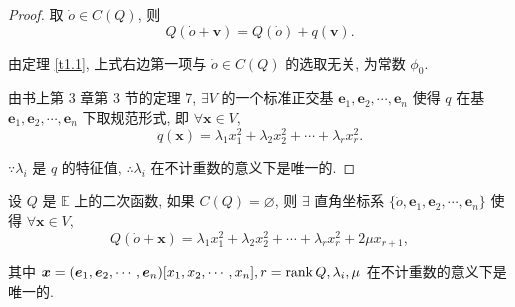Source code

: \documentclass{ctexart}
\begin{document}
\begin{proof}
    取 $\dot{o}\in C(Q)$, 则
    \[Q(\dot{o}+\boldsymbol{v})=Q(\dot{o})+q(\boldsymbol{v}).\]

    由定理 \ref{t1.1}, 上式右边第一项与 $\dot{o}\in C(Q)$ 的选取无关, 为常数 $\phi_0$.

    由书上第 3 章第 3 节的定理 7, $\exists V$ 的一个标准正交基 $\boldsymbol{e}_1,\boldsymbol{e}_2,\cdots,\boldsymbol{e}_n$ 使得 $q$ 在基 $\boldsymbol{e}_1,\boldsymbol{e}_2,\cdots,\boldsymbol{e}_n$ 下取规范形式, 即 $\forall\boldsymbol{x}\in V$,
    \[q(\boldsymbol{x})=\lambda_1x^2_1+\lambda_2x^2_2+\cdots+\lambda_rx^2_r.\]

    $\because\lambda_i$ 是 $q$ 的特征值, $\therefore\lambda_i$ 在不计重数的意义下是唯一的.
\end{proof}
\begin{theorem}
    设 $Q$ 是 $\mathbb{E}$ 上的二次函数, 如果 $C(Q)=\varnothing$, 则 $\exists$ 直角坐标系 $\{\dot{o},\boldsymbol{e}_1,\boldsymbol{e}_2,\cdots,\boldsymbol{e}_n\}$ 使得 $\forall\boldsymbol{x}\in V$,
    \[Q(\dot{o}+\boldsymbol{x})=\lambda_1x^2_1+\lambda_2x^2_2+\cdots+\lambda_rx^2_r+2\mu x_{r+1},\]

    其中 $\boldsymbol{x}=(\boldsymbol{e}_1,\boldsymbol{e}_2,\cdots,\boldsymbol{e}_n)[x_1,x_2,\cdots,x_n],r=\operatorname{rank} Q,\lambda_i,\mu$ 在不计重数的意义下是唯一的.
\end{theorem}
\end{document}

YOUR ASSIGNMENT :: Look through the entries above and say how many lines hold the word "在不计重数的意义下是唯一的", giving the number alone.

ANSWER FOR THIS EXERCISE :: 2